The subcutaneous ICD (S-ICD System®; Boston Scientific, Natick, MA) is the first ICD in which the leads are placed under the skin of the chest and are not connected to the heart (Figure). It was approved on September 28, 2012, by the US Food and Drug Administration (FDA) for select patients following the demonstration of the safety and efficacy of the device.1 Dr. Gold was one of the lead investigators presenting data supporting the efficacy and safety of the S-ICD to the FDA panel. Although the distance of the lead from the heart initially raised concerns that it might fail to detect dangerous heart arrhythmias or misinterpret extracardiac signals that would cause it to deliver unnecessary shocks, the START trial (Subcutaneous vs Transvenous Arrhythmia Recognition Testing; Clinical Trial Registration: NCT01161589), for which Dr. Gold served as a principal investigator, provided evidence that, though both types of ICDs (traditional and subcutaneous) accurately detected ventricular arrhythmias, S-ICDs detected supraventricular arrhythmias with more accuracy than did traditional ICDs.2 No lead failures have occurred in the more than 1000 S-ICDs implanted worldwide.
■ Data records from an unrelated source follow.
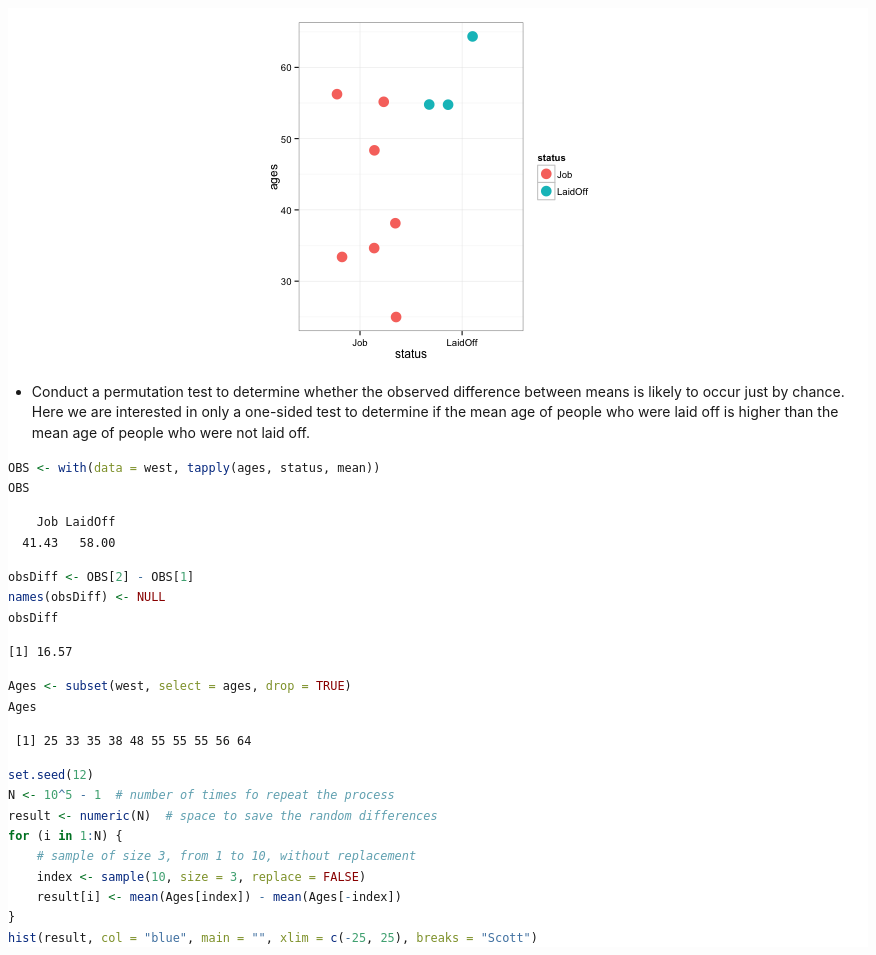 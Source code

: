 <img src="figure/AGE.png" title="plot of chunk AGE" alt="plot of chunk AGE" style="display: block; margin: auto;" />

  * Conduct a permutation test to determine whether the observed difference between means is likely to occur just by chance.  Here we are interested in only a one-sided test to determine if the mean age of people who were laid off is higher than the mean age of people who were not laid off.
  

```r
OBS <- with(data = west, tapply(ages, status, mean))
OBS
```

```
    Job LaidOff 
  41.43   58.00 
```

```r
obsDiff <- OBS[2] - OBS[1]
names(obsDiff) <- NULL
obsDiff
```

```
[1] 16.57
```

```r
Ages <- subset(west, select = ages, drop = TRUE)
Ages
```

```
 [1] 25 33 35 38 48 55 55 55 56 64
```

```r
set.seed(12)
N <- 10^5 - 1  # number of times fo repeat the process
result <- numeric(N)  # space to save the random differences
for (i in 1:N) {
    # sample of size 3, from 1 to 10, without replacement
    index <- sample(10, size = 3, replace = FALSE)
    result[i] <- mean(Ages[index]) - mean(Ages[-index])
}
hist(result, col = "blue", main = "", xlim = c(-25, 25), breaks = "Scott")
```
The relative ease with which the S-ICD is implanted and accessed offers a number of safety advantages. Because it is not implanted in the bloodstream, the S-ICD is less likely to lead to vascular damage or to systemic infection than the traditional ICD; when infections do occur, they are typically localized and can be treated effectively with antibiotics. Fluoroscopy is not required to guide S-ICD placement, sparing the patient exposure to radiation. Subcutaneous leads are not subject to the stresses of the cardiac contraction and so are much less likely to fail or need replacement. Should they fail, they are far easier to access and to extract with far less risk of morbidity and mortality for the patient.
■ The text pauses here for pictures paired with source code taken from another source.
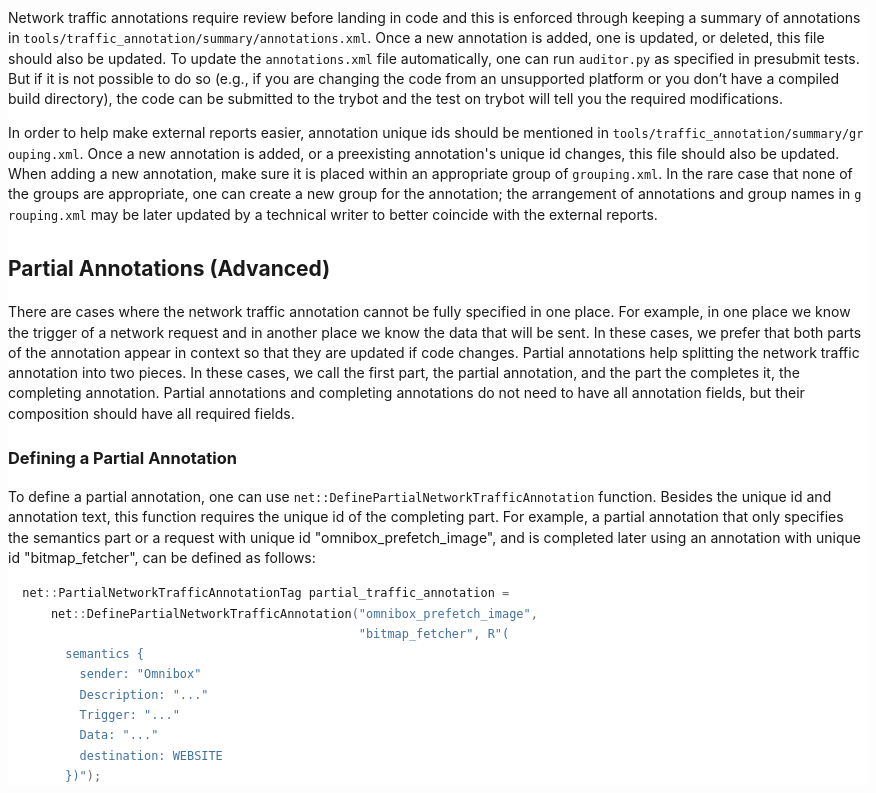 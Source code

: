 Network traffic annotations require review before landing in code and this is
enforced through keeping a summary of annotations in
`tools/traffic_annotation/summary/annotations.xml`. Once a new annotation is added,
one is updated, or deleted, this file should also be updated. To update the
`annotations.xml` file automatically, one can run `auditor.py`
as specified in presubmit tests. But if it is not possible to do so (e.g., if
you are changing the code from an unsupported platform or you don’t have a
compiled build directory), the code can be submitted to the trybot and the test
on trybot will tell you the required modifications.

In order to help make external reports easier, annotation unique ids should be
mentioned in `tools/traffic_annotation/summary/grouping.xml`. Once a new
annotation is added, or a preexisting annotation's unique id changes, this file
should also be updated. When adding a new annotation, make sure it is placed
within an appropriate group of `grouping.xml`. In the rare case that none of
the groups are appropriate, one can create a new group for the annotation; the
arrangement of annotations and group names in `grouping.xml` may be later
updated by a technical writer to better coincide with the external reports.

## Partial Annotations (Advanced)

There are cases where the network traffic annotation cannot be fully specified
in one place. For example, in one place we know the trigger of a network request
and in another place we know the data that will be sent. In these cases, we
prefer that both parts of the annotation appear in context so that they are
updated if code changes. Partial annotations help splitting the network traffic
annotation into two pieces. In these cases, we call the first part, the partial
annotation, and the part the completes it, the completing annotation. Partial
annotations and completing annotations do not need to have all annotation
fields, but their composition should have all required fields.

### Defining a Partial Annotation
To define a partial annotation, one can use
`net::DefinePartialNetworkTrafficAnnotation` function. Besides the unique id and
annotation text, this function requires the unique id of the completing part.
For example, a partial annotation that only specifies the semantics part or a
request with unique id "omnibox_prefetch_image", and is completed later using an
annotation with unique id "bitmap_fetcher", can be defined as follows:

```cpp
  net::PartialNetworkTrafficAnnotationTag partial_traffic_annotation =
      net::DefinePartialNetworkTrafficAnnotation("omnibox_prefetch_image",
                                                 "bitmap_fetcher", R"(
        semantics {
          sender: "Omnibox"
          Description: "..."
          Trigger: "..."
          Data: "..."
          destination: WEBSITE
        })");
```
S-ICDs are particularly appropriate for younger patients and those with previous infections. For these patients, who may require an ICD for decades to come, the risk of lead failure and lead extraction, which carry significant morbidity and mortality, is much higher when implanted with a traditional ICD, subject to the stresses of the cardiac environment, than with the more durable S-ICD.
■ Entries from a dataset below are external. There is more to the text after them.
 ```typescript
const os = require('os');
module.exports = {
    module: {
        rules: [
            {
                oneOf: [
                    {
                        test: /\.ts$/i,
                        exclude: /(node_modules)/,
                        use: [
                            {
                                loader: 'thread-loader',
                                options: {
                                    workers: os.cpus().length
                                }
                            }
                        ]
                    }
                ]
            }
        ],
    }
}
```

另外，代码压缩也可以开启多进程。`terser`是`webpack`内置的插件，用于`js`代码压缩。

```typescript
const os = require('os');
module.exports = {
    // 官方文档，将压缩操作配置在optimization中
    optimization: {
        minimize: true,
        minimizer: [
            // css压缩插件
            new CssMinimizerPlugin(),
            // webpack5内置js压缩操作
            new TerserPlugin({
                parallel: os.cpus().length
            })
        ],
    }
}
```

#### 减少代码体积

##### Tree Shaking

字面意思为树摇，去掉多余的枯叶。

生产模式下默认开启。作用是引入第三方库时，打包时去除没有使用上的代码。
S-ICD is also a good choice for chronic renal failure patients, because it spares them the risk of vascular damage that can occur with transvenous ICDs and thus does not threaten venous access for future dialysis. Patients with congenital heart disease, previous cardiac surgery, or certain anatomic constraints that could obstruct placement of a transvenous ICD are also good candidates.

Despite its many advantages, the S-ICD has a number of limitations and so is not appropriate therapy for many patients requiring ICDs. Because it provides no significant pacing support and, unlike the traditional ICD, cannot be used in combination with biventricular pacing, the S-ICD is not recommended for patients with congestive heart failure who would benefit from pacing. The S-ICD also offers no anti-tachycardia pacing, which has been shown to terminate monomorphic ventricular tachycardia without resorting to shock, and so is not the best choice for patients with this condition.

The S-ICD will be rolled out first to medical centers like MUSC that participated in the clinical trials. MUSC is among the first hospitals in the country and the first in South Carolina to offer this next generation of ICD technology to patients. According to Dr. Gold, “S-ICD provides South Carolinians access to the latest technology to help combat sudden cardiac arrest.”

References

¹ Weiss R, Knight BP, MD, Gold, MR, et al. The safety and efficacy of a totally subcutaneous implantable-defibrillator. Circulation 2013 Aug 27;128(9):944-953.

² Gold MR, Theuns DA, Knight BP, et al. Head-to-head comparison of arrhythmia discrimination performance of subcutaneous and transvenous ICD arrhythmia detection algorithms: the START study. Journal of Cardiovascular Electrophysiology 2012; 23(4): 359-366.